== SOURCE MATERIAL ==
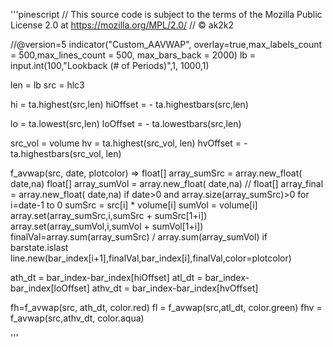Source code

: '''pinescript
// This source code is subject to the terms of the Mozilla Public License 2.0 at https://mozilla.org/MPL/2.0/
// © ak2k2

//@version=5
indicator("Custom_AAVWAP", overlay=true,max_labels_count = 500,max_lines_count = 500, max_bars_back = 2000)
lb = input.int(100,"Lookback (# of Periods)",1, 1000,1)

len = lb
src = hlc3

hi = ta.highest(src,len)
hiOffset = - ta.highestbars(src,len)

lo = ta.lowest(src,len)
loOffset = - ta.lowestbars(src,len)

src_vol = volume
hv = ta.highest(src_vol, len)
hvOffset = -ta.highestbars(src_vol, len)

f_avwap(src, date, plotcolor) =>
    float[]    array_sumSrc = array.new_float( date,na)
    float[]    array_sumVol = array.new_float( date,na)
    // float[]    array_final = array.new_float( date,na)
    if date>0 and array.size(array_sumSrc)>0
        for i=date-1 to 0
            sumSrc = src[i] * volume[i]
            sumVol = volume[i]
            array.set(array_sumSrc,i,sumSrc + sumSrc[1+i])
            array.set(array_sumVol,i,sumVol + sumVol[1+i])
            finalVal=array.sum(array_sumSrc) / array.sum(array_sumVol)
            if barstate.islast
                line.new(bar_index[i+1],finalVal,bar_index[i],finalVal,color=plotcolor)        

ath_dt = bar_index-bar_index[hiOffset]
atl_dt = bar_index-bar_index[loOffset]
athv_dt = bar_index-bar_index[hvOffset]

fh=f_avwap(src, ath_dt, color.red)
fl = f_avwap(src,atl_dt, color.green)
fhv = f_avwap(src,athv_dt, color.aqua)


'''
--
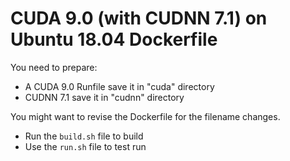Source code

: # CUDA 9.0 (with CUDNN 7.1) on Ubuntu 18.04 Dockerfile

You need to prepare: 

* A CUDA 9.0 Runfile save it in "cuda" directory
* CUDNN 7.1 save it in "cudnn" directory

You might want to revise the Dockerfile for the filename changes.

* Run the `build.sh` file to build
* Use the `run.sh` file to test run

== WHAT YOU ARE ASKED TO DO ==
The answer should be only the number of lines in the data that include "float".

== RESULT OF THIS EXERCISE ==
3